Como en otras ocasiones, el dogmatismo venció a la legalidad. Legalmente correspondía en cada caso evaluar si los detenidos están en situación de riesgo por edad o salud, ver su situación procesal (cercanía de obtener su libertad o por el contrario la gravedad del delito imputado), investigar si en el pasado ha eludido la acción de la justicia mediante rebeldías o fugas, informarse sobre si tiene un domicilio cierto y adecuado donde cumplir la cuarentena, y finalmente esperar a que exista disponibilidad de una pulsera para que se le coloque y se lo pueda vigilar. Ello hubiese permitido que una porción, posiblemente menor pero en mayor riesgo en caso de contagio, hubiese podido continuar temporalmente su detención en un lugar seguro y monitoreado, para regresar a la prisión una vez superada la pandemia. También correspondía disponer las medidas posibles para minimizar los riesgos de contagio dentro de las unidades, de igual modo a como se ha hecho en otros lugares.
Sin embargo, lo que vino fue una nueva edición de la grieta, llevada a la discusión de la justicia penal. Es bastante sugestivo que al día siguiente de que la Cámara Nacional de Casación Penal dictara su acordada, prácticamente conminando a los jueces a disponer medidas alternativas, se produjera la revuelta en Devoto, muy bien organizada, no violenta, que incluyó prácticamente la destrucción de buena parte de la unidad sin que hubiese resistencia, y que en 24 horas culminó en las “negociaciones” que se están llevando a cabo.

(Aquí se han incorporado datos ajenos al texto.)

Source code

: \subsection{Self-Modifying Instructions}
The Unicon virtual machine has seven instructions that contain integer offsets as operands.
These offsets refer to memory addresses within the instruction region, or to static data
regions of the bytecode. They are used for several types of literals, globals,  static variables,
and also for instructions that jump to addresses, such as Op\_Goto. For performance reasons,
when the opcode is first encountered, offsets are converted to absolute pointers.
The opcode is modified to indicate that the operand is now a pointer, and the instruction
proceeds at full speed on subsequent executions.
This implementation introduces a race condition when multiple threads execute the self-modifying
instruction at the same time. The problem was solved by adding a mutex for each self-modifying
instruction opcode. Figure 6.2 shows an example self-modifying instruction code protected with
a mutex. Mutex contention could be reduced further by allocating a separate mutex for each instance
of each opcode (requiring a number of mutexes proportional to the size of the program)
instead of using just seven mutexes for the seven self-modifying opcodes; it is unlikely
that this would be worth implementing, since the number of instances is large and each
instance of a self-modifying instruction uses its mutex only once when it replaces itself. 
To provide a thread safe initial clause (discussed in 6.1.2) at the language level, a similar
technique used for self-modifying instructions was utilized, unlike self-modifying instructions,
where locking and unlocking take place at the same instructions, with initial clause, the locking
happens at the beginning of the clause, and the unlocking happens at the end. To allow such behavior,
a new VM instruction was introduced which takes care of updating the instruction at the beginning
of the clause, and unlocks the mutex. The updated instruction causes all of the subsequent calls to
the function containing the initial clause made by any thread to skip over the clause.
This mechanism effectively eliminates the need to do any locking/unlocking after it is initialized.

Nuevamente, como en casi todos los temas políticos, la grieta superó a la razón, y la solución vino por el lado más brutal y menos legítimo. Se dividieron las aguas entre quienes piensan que deben liberarse a todos los presos, y quienes insisten en que todo el mundo debe estar detenido. Las razones de uno y otro lado son más ideológicas que lógicas; y de ese modo el problema difícilmente se pueda solucionar.

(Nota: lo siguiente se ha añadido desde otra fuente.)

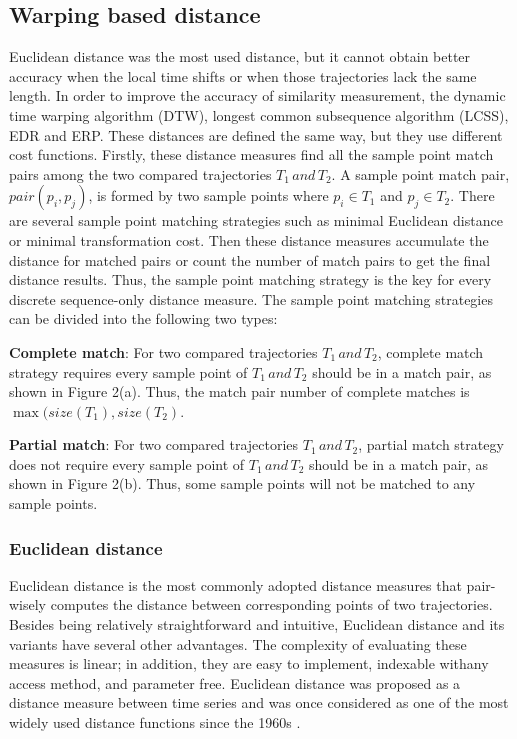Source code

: \documentclass[a4paper, 12pt]{article}
\begin{document}
\subsection{Warping based distance}
Euclidean distance was the most used distance, but it cannot obtain better accuracy when the local time shifts or when those trajectories lack the same length. In order to improve the accuracy of similarity measurement, the dynamic time warping algorithm (DTW), longest common subsequence algorithm (LCSS), EDR and ERP. These distances are defined the same way, but they use different cost functions. Firstly, these distance measures find all the sample point match pairs among the two compared trajectories $T_{1}\,and\,T_{2}$. A sample point match pair, $pair(p_{i},p_{j})$, is formed by two sample points where $p_{i} \in T_{1}$ and $p_{j} \in T_{2}$. There are several sample point matching strategies such as minimal Euclidean distance or minimal transformation cost. Then these distance measures accumulate the distance for matched pairs or count the number of match pairs to get the final distance results. Thus, the sample point matching strategy is the key for every discrete sequence-only distance measure. The sample point matching strategies can be divided into the following two types:

\textbf{Complete match}: For two compared trajectories $T_{1}\,and\,T_{2}$, complete match strategy requires every sample point of $T_{1}\,and\,T_{2}$ should be in a match pair, as shown in Figure 2(a). Thus, the match pair number of complete matches is $\max(size(T_{1}),size(T_{2})$.

\textbf{Partial match}: For two compared trajectories $T_{1}\,and\,T_{2}$, partial match strategy does not require every sample point of $T_{1}\,and\,T_{2}$ should be in a match pair, as shown in Figure 2(b). Thus, some sample points will not be matched to any sample points.

\subsubsection{Euclidean distance}
Euclidean distance is the most commonly adopted distance measures that pair-wisely computes the distance between corresponding points of two trajectories. Besides being relatively straightforward and intuitive, Euclidean distance and its variants have several other advantages. The complexity of evaluating these measures is linear; in addition, they are easy to implement, indexable withany access method, and parameter free. Euclidean distance was proposed as a distance measure between time series and was once considered as one of the most widely used distance functions since the 1960s \citep{keogh2000scaling,faloutsos1994fast,pfeifer1980three,priestley1980state}.
\end{document}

Una vez que el virus se termine, la situación penitenciaria seguirá siendo caótica, probablemente peor que a principios de marzo, y además con la unidad de Devoto parcialmente destruida. Requerirá que alguna vez el problema sea estudiado a conciencia, dejando de lado dogmatismos y con objetivos claros.
Lo primero que debería discutirse seriamente es la estrategia para enfrentar la criminalidad. Si la decisión es endurecer penas e incrementar encarcelamientos, ello no podrá ser posible si al mismo tiempo no se disponen los recursos para incrementar la oferta carcelaria. Son francamente irresponsables aquellos políticos que con actitudes demagógicas piden que la justicia sea más dura, y al mismo tiempo no discuten en el Congreso las prioridades en el gasto. Probablemente más razonable y eficiente sería tratar de evitar que los delitos se cometan en lugar de reprimir delincuentes, lo que supone incrementar la prevención y operar sobre las causas del delito.
Sea cual sea la decisión, requiere una discusión seria y un objetivo claro. Mientras tanto, seguiremos debatiéndonos en una grieta de discusiones dogmáticas inconducentes, cuyo resultado ha sido extremadamente caro en muertes y violación de derechos.